Eigenvectors, Eigenvalues and Diagonalisation

We have seen that given any pair of vector spaces \(V,W\), then up to choice of bases, the linear transformations between them are completely determined by their rank, that is, by integers \(i\leq\min(\dim V,\dim W)\). We turn now to the task of establishing a similar result for linear operators \(T:V\mapto V\). That is, for a given vector space \(V\), we wish to characterise the linear operators \(\mathcal{L}(V)\) up to a choice of basis for \(V\).

Suppose \(T:V\mapto V\) is a linear operator and \(U\) a \(T\)-invariant subspace of \(V\). If \(\{v_1,\dots,v_s\}\) is a basis of \(U\) we can extend it to a basis of \(V\) and then with respect to this basis the matrix representation of \(T\), \(\mathbf{T}\), will have the form,
\begin{equation}
\mathbf{T}=\begin{pmatrix}
\mathbf{t} & \mathbf{*}\\
\mathbf{0}&\mathbf{T}’
\end{pmatrix},
\end{equation}
where \(\mathbf{t}\) is the matrix representation of \(T|_U\), the restriction of \(T\) to \(U\) and \(\mathbf{T}’\) is the matrix representation of the induced map \(T’:V/U\mapto V/U\), such that \(T'(v+U)=Tv+U\), with respect to the basis \(\{v_{s+1}+U,\dots,v_n+U\}\) of \(V/U\). If we were able to do better and decompose \(V\) as a direct sum of two invariant subspaces, \(V=U_1\oplus U_2\) say, then if \(\{v_1,\dots, v_s\}\) is a basis of \(U_1\) and \(\{v_{s+1},\dots,v_n\}\) is a basis of \(U_2\) then \(\{v_1,\dots,v_n\}\) is a basis of \(V\) and with respect to this basis the matrix representation of \(T\) will have the form,
\begin{equation}
\mathbf{T}=\begin{pmatrix}
\mathbf{t}_1 & \mathbf{0}\\
\mathbf{0}&\mathbf{t}_2
\end{pmatrix},
\end{equation}
where \(\mathbf{t}_1\) is the basis of \(T|_{U_1}\) with respect to the basis \(\{v_1,\dots, v_s\}\) and \(\mathbf{t}_2\) is the basis of \(T|_{U_2}\) with respect to the basis \(\{v_{s+1},\dots, v_n\}\). So, assuming our our goal is to find a basis for \(V\) such that the matrix of a given linear operator \(T\) assumes the simplest possible form then it is clear that finding \(T\)-invariant subspaces will play an important role. This motivates the following definition.

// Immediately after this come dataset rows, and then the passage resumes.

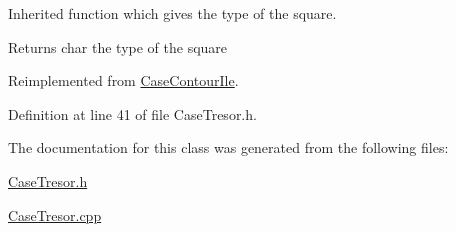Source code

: Inherited function which gives the type of the square. 

\begin{DoxyReturn}{Returns}
char the type of the square 
\end{DoxyReturn}


Reimplemented from \hyperlink{class_case_contour_ile_abf6a6d756b756611d0cc1f94260a6640}{CaseContourIle}.



Definition at line 41 of file CaseTresor.h.



The documentation for this class was generated from the following files:\begin{DoxyCompactItemize}
\item 
\hyperlink{_case_tresor_8h}{CaseTresor.h}\item 
\hyperlink{_case_tresor_8cpp}{CaseTresor.cpp}\end{DoxyCompactItemize}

Definition A non-zero vector \(v\in V\) is an eigenvector of a linear operator \(T:V\mapto V\) if
\begin{equation}
Tv=\lambda v,
\end{equation}
for some \(\lambda\in K\). In this case, \(\lambda\) is called the eigenvalue associated with \(v\). The subspace of \(V\) defined by
\begin{equation}
V_\lambda=\{v\in V\mid Tv=\lambda v\},
\end{equation}
is called the eigenspace of \(\lambda\) and its dimension, \(\dim V_\lambda\), the geometric multiplicity of \(\lambda\).

Clearly \(V_\lambda=\ker(T-\lambda\id_V)\) which is non-trivial if and only if \(\det(T-\lambda\id_V)=0\). That is, having chosen a basis for \(V\) such that the matrix representation of \(T\) is \(\mathbf{T}\), \(\lambda\) is an eigenvalue of \(T\) if and only if \(\det(\mathbf{T}-\lambda\mathbf{I}_n)=0\). This motivates the following definition.

Definition The characteristic polynomial of an \(n\times n\) matrix \(\mathbf{A}\) is
\begin{equation}
p_\mathbf{A}(x)=\det(\mathbf{A}-x\mathbf{I}_n),
\end{equation}
with \(p_\mathbf{A}(x)=0\) the characteristic equation.

Notice that since similar matrices clearly have the same characteristic polynomial it makes sense to define the characteristic polynomial \(p_T(x)\) for any \(T\in\mathcal{L}(V)\) as the characteristic polynomial of any matrix representation of \(T\).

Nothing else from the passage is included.